• [Prompt] Take the entries that follow and return exactly the lines from the one holding "Para ver el" through the one holding "- Разрешение вызова", both included. Nothing else is needed.

Stored data entries

--------------------------------

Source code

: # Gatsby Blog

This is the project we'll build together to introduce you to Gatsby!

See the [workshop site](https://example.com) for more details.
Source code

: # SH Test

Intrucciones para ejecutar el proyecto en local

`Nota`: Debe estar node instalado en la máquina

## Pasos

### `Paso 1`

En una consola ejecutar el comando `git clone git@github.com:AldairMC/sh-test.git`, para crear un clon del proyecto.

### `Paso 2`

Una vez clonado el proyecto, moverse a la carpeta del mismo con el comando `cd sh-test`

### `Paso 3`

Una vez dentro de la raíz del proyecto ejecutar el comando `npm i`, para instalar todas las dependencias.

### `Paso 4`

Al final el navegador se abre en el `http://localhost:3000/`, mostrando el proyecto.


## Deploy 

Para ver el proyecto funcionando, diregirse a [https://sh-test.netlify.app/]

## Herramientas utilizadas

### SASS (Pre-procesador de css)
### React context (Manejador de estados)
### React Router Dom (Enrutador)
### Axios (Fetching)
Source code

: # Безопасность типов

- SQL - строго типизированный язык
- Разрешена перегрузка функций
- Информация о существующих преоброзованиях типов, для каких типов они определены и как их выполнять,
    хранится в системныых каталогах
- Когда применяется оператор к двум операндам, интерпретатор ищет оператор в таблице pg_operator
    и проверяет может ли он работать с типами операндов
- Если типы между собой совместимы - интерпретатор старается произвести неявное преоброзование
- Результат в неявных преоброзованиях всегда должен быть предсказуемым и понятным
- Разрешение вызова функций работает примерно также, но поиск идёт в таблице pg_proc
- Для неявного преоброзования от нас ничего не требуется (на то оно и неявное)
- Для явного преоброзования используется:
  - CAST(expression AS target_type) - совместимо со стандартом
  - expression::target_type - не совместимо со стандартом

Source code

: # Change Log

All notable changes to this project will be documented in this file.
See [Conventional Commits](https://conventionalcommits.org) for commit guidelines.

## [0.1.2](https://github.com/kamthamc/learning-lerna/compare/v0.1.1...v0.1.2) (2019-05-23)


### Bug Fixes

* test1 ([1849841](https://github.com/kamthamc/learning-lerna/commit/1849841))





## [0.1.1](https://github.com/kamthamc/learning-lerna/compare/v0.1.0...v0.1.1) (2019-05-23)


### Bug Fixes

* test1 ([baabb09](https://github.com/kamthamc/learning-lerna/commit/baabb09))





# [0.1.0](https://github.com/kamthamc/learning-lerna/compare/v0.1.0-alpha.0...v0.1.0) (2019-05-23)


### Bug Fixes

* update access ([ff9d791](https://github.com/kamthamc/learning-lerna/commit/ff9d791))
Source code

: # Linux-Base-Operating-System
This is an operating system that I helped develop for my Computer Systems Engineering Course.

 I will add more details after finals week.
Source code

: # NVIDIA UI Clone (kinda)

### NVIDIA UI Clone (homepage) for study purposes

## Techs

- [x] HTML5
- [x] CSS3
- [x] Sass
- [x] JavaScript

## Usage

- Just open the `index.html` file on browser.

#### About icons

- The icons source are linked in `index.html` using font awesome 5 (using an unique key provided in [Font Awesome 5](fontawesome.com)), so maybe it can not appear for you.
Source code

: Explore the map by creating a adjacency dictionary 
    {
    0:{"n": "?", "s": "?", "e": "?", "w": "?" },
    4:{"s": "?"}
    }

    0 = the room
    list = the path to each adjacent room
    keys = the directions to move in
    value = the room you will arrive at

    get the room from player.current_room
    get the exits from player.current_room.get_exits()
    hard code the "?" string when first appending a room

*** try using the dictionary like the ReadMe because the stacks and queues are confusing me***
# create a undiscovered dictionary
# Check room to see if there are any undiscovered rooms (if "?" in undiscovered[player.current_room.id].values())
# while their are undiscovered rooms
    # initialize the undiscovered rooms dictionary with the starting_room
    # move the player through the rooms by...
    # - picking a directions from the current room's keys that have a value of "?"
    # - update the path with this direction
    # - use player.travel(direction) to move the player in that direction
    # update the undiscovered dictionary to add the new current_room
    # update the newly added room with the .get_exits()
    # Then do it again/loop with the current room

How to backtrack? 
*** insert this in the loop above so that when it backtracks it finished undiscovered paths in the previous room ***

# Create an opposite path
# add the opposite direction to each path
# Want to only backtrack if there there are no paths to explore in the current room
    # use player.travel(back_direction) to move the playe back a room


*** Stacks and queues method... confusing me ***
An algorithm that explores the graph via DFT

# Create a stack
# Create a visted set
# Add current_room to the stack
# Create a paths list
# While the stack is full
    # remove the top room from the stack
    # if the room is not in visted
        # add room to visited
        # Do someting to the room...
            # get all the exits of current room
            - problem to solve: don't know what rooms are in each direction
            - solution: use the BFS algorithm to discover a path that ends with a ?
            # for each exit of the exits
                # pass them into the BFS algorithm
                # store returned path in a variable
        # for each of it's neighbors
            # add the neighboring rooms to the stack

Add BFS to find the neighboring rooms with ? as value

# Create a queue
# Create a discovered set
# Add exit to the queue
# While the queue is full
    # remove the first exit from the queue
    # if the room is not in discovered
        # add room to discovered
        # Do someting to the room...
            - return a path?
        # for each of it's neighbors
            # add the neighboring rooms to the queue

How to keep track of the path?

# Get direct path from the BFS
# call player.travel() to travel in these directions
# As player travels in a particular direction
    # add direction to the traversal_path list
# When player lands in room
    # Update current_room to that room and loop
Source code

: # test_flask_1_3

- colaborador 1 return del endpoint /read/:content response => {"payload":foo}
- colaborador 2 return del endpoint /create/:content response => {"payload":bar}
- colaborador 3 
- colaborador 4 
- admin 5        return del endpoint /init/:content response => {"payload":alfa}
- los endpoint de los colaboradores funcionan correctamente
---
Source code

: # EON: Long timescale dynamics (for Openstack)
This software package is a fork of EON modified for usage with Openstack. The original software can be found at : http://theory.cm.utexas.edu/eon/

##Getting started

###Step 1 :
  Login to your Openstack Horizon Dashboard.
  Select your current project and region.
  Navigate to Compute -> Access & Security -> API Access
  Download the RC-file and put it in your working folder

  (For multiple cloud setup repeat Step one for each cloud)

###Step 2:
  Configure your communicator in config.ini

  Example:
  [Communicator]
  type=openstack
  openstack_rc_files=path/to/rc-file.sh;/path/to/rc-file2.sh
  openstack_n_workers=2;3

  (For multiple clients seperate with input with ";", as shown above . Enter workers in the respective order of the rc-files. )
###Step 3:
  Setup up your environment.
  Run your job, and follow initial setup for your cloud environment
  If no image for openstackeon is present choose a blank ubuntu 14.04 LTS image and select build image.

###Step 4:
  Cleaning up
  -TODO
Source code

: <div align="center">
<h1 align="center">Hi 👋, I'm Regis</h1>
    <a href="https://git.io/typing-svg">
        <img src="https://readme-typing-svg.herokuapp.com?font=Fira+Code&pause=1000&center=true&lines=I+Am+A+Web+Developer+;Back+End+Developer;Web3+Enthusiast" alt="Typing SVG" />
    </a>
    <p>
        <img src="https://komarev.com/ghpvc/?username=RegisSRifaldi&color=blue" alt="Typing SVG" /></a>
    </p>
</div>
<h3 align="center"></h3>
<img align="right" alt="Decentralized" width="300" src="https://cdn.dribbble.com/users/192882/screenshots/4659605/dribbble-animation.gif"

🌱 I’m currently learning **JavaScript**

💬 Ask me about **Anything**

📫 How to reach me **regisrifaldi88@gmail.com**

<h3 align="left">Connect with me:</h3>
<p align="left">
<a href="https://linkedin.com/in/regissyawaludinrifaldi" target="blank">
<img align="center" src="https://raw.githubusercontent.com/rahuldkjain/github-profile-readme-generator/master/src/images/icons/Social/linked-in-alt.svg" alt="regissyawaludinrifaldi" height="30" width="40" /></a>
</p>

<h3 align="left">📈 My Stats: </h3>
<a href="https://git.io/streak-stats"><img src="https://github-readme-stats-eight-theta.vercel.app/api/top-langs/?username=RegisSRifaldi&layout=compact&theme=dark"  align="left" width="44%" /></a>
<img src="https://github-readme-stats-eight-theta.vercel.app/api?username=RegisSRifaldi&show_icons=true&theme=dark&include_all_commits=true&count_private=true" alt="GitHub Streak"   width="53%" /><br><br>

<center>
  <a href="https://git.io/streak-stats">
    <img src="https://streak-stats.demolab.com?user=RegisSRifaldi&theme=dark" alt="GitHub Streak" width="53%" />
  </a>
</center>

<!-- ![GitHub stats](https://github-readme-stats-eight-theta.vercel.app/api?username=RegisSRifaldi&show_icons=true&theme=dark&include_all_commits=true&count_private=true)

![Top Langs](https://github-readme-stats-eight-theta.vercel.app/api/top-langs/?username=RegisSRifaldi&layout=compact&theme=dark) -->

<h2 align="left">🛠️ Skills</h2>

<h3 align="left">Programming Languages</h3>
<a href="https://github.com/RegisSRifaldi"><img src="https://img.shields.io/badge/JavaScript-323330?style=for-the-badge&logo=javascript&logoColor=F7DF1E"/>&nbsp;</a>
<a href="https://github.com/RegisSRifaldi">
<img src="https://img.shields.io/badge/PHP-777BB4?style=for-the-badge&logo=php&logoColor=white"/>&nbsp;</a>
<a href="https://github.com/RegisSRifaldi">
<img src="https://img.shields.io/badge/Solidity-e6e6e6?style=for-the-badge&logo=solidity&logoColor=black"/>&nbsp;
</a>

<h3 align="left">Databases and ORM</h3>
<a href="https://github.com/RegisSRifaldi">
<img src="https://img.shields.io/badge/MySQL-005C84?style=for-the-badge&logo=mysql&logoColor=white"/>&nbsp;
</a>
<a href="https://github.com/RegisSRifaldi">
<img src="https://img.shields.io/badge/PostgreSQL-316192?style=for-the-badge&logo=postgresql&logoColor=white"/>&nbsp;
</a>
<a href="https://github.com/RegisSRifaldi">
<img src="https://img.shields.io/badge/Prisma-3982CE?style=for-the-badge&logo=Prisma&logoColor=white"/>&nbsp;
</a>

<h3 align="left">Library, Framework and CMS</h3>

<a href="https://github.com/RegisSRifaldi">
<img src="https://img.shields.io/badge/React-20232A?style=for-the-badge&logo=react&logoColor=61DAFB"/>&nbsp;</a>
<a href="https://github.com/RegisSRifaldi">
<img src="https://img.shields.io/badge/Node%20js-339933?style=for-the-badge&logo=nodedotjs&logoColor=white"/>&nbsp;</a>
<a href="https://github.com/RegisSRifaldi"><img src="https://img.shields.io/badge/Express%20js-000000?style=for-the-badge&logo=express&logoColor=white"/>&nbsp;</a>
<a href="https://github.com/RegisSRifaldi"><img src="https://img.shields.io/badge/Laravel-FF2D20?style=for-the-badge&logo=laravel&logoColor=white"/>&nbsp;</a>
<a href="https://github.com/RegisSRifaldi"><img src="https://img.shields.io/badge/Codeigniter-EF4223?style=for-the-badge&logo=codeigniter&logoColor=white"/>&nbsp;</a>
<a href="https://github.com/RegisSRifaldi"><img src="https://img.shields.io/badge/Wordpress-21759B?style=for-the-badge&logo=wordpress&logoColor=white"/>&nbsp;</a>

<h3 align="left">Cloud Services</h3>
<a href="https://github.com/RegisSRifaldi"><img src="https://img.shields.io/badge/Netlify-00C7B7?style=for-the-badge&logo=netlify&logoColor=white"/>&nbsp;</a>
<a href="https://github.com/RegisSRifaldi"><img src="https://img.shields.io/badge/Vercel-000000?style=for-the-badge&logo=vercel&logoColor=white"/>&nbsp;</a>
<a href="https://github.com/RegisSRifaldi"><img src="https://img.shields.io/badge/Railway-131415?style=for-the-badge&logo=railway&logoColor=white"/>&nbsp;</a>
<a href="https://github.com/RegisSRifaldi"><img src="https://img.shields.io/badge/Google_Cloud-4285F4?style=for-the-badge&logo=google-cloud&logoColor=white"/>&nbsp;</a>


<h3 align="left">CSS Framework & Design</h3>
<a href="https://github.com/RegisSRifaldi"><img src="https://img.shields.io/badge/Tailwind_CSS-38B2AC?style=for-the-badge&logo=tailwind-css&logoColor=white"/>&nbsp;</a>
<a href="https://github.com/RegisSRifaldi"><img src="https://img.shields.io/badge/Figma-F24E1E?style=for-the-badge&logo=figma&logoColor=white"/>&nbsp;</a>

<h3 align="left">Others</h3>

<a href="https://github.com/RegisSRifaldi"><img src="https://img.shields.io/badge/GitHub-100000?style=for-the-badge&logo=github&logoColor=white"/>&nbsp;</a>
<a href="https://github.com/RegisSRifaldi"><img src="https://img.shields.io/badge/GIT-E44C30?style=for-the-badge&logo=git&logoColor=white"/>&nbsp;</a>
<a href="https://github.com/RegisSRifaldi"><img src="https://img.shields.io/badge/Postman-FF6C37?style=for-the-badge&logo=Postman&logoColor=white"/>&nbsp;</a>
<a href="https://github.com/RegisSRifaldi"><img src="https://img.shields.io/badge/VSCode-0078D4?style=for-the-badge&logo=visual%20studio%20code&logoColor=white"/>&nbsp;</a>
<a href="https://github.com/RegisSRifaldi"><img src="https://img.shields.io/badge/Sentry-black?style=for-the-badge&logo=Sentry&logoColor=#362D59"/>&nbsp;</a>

--------------------------------

• [Answer for the task]
Para ver el proyecto funcionando, diregirse a [https://sh-test.netlify.app/]

## Herramientas utilizadas

### SASS (Pre-procesador de css)
### React context (Manejador de estados)
### React Router Dom (Enrutador)
### Axios (Fetching)
Source code

: # Безопасность типов

- SQL - строго типизированный язык
- Разрешена перегрузка функций
- Информация о существующих преоброзованиях типов, для каких типов они определены и как их выполнять,
    хранится в системныых каталогах
- Когда применяется оператор к двум операндам, интерпретатор ищет оператор в таблице pg_operator
    и проверяет может ли он работать с типами операндов
- Если типы между собой совместимы - интерпретатор старается произвести неявное преоброзование
- Результат в неявных преоброзованиях всегда должен быть предсказуемым и понятным
- Разрешение вызова функций работает примерно также, но поиск идёт в таблице pg_proc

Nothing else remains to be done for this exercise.